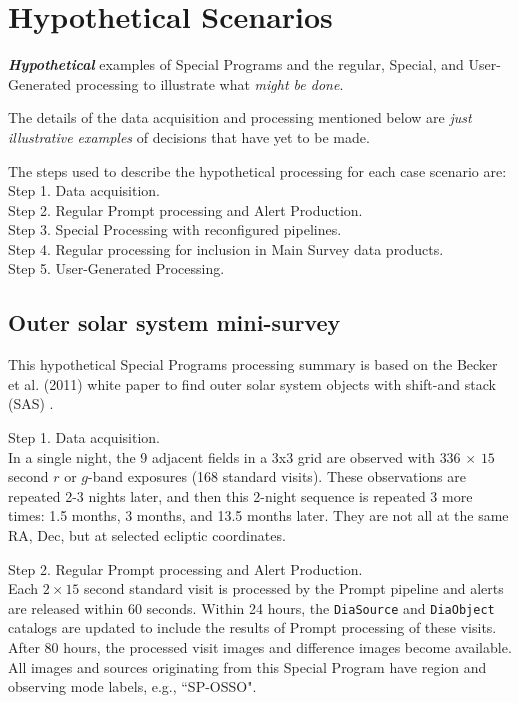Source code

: \section{Hypothetical Scenarios}\label{sec:spcs}

\textbf{\emph{Hypothetical}} examples of Special Programs
and the regular, Special, and User-Generated processing
to illustrate what \emph{might be done}.

The details of the data acquisition and processing mentioned below are 
\emph{just illustrative examples} of decisions that have yet to be made.

The steps used to describe the hypothetical processing for each case scenario are: \\
Step 1. Data acquisition. \\
Step 2. Regular Prompt processing and Alert Production. \\
Step 3. Special Processing with reconfigured pipelines. \\
Step 4. Regular processing for inclusion in Main Survey data products. \\
Step 5. User-Generated Processing. \\

\subsection{Outer solar system mini-survey}\label{ssec:SPCS_TNO}

This hypothetical Special Programs processing summary is based on the Becker et al. (2011) 
white paper to find outer solar system objects with shift-and stack (SAS) .

Step 1. Data acquisition. \\
In a single night, the 9 adjacent fields in a 3x3 grid are observed with 
$336$ $\times$ $15$ second $r$ or $g$-band exposures (168 standard visits). 
These observations are repeated 2-3 nights later, and then this 2-night sequence
is repeated 3 more times: 1.5 months, 3 months, and 13.5 months later. 
They are not all at the same RA, Dec, but at selected ecliptic coordinates.

Step 2. Regular Prompt processing and Alert Production. \\
Each $2\times15$ second standard visit is processed by the Prompt pipeline 
and alerts are released within 60 seconds.
Within 24 hours, the {\tt DiaSource} and {\tt DiaObject} catalogs are updated
to include the results of Prompt processing of these visits.
After 80 hours, the processed visit images and difference images become available.
All images and sources originating from this Special Program have 
region and observing mode labels, e.g., ``SP-OSSO".


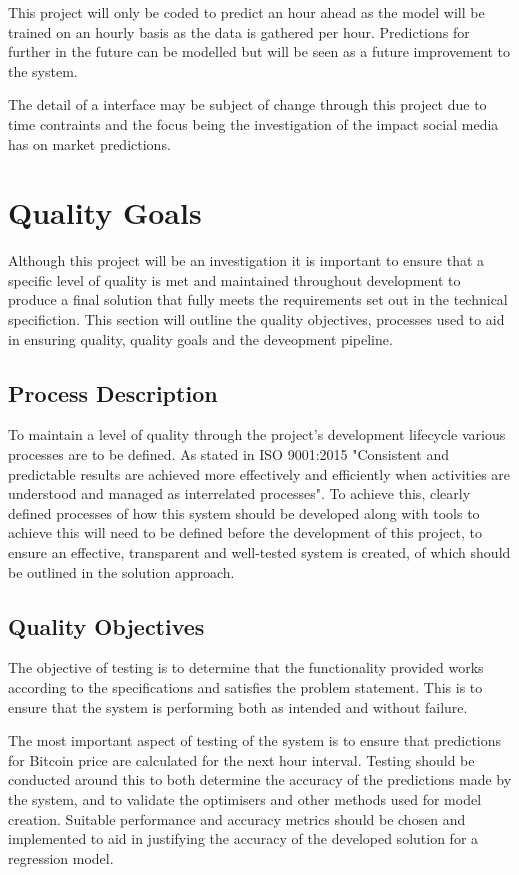 \documentclass[oneside, 12pt]{article}
\begin{document}
		This project will only be coded to predict an hour ahead as the model will be trained on an hourly basis as the data is gathered per hour. Predictions for further in the future can be modelled but will be seen as a future improvement to the system.
		
		The detail of a interface may be subject of change through this project due to time contraints and the focus being the investigation of the impact social media has on market predictions.
	
	\newpage
	\section{Quality Goals}
	Although this project will be an investigation it is important to ensure that a specific level of quality is met and maintained throughout development to produce a final solution that fully meets the requirements set out in the technical specifiction. This section will outline the quality objectives, processes used to aid in ensuring quality, quality goals and the deveopment pipeline.
	
	\subsection{Process Description}
	To maintain a level of quality through the project's development lifecycle various processes are to be defined. As stated in ISO 9001:2015 \cite{ISO9000} "Consistent and predictable results are achieved more effectively and efficiently when activities are understood and managed as interrelated processes". To achieve this, clearly defined processes of how this system should be developed along with tools to achieve this will need to be defined before the development of this project, to ensure an effective, transparent and well-tested system is created, of which should be outlined in the solution approach.
	
	\subsection{Quality Objectives}
	The objective of testing is to determine that the functionality provided works according to the specifications and satisfies the problem statement. This is to ensure that the system is performing both as intended and without failure.
	
	The most important aspect of testing of the system is to ensure that predictions for Bitcoin price are calculated for the next hour interval. Testing should be conducted around this to both determine the accuracy of the predictions made by the system, and to validate the optimisers and other methods used for model creation. Suitable performance and accuracy metrics should be chosen and implemented to aid in justifying the accuracy of the developed solution for a regression model.
	
\end{document}
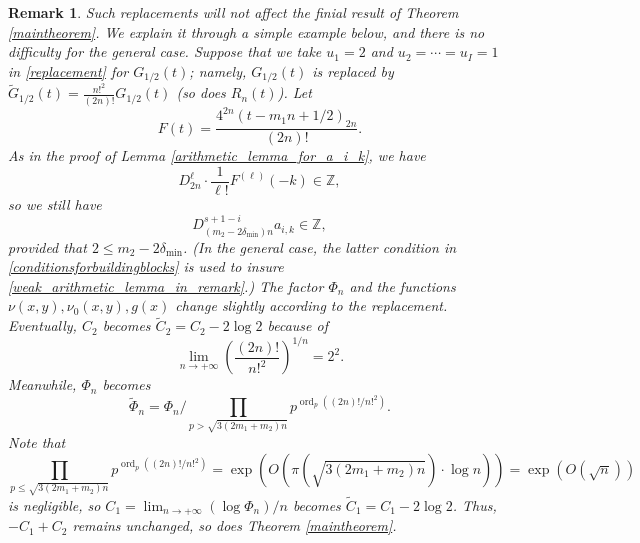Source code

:\documentclass[11pt]{amsart}
\newtheorem{remark}[theorem]{Remark}
\numberwithin{equation}{section}
\begin{document}
\begin{remark}
Such replacements will not affect the finial result of Theorem \ref{maintheorem}. We explain it through a simple example below, and there is no difficulty for the general case. Suppose that we take $u_1=2$ and $u_2=\cdots=u_{I}=1$ in \eqref{replacement} for $G_{1/2}(t)$; namely, $G_{1/2}(t)$ is replaced by $\widetilde{G}_{1/2}(t) = \frac{n!^2}{(2n)!}G_{1/2}(t)$ (so does $R_n(t)$).
Let
\[ F(t) = \frac{4^{2n}(t-m_{1}n+1/2)_{2n}}{(2n)!}.  \]
As in the proof of Lemma \ref{arithmetic_lemma_for_a_i_k}, we have
\[ D_{2n}^{\ell} \cdot \frac{1}{\ell!} F^{(\ell)}(-k) \in \mathbb{Z}, \]
so we still have  
\begin{equation}\label{weak_arithmetic_lemma_in_remark}
D_{(m_2-2\delta_{\min})n}^{s+1-i} a_{i,k} \in \mathbb{Z},
\end{equation}
provided that $2 \leqslant m_2-2\delta_{\min}$. (In the general case, the latter condition in \eqref{conditionsforbuildingblocks} is used to insure \eqref{weak_arithmetic_lemma_in_remark}.) The factor $\Phi_n$ and the functions $\nu(x,y),\nu_0(x,y),g(x)$ change slightly according to the replacement. Eventually, $C_2$ becomes $\widetilde{C}_2 = C_{2} - 2\log 2$ because of
\[ \lim_{n \rightarrow +\infty} \left( \frac{(2n)!}{n!^2} \right)^{1/n} = 2^2. \]
Meanwhile, $\Phi_n$ becomes
\[ \widetilde{\Phi}_n = \Phi_n \Bigg/ \prod_{p > \sqrt{3(2m_1+m_2)n}} p^{\operatorname{ord}_{p}((2n)!/n!^2)}.\]
Note that 
\[ \prod_{p \leqslant \sqrt{3(2m_1+m_2)n}} p^{\operatorname{ord}_{p}((2n)!/n!^2)} = \exp\left( O(\pi(\sqrt{3(2m_1+m_2)n}) \cdot \log n) \right)= \exp(O(\sqrt{n}))  \]
is negligible, so $C_1 = \lim_{n \rightarrow +\infty} (\log \Phi_n)/n$ becomes $\widetilde{C}_1 = C_1 - 2\log 2$. Thus, $-C_1+C_2$ remains unchanged, so does Theorem \ref{maintheorem}.



\end{remark}
\end{document}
————————
## TASK REQUIREMENTS
Whatever lies between the first line of the data and the line holding "The details of", inclusive, should be repeated exactly, apart from the pictures.

## WRITTEN ANSWER
Source code

: \section{Hypothetical Scenarios}\label{sec:spcs}

\textbf{\emph{Hypothetical}} examples of Special Programs
and the regular, Special, and User-Generated processing
to illustrate what \emph{might be done}.

The details of the data acquisition and processing mentioned below are 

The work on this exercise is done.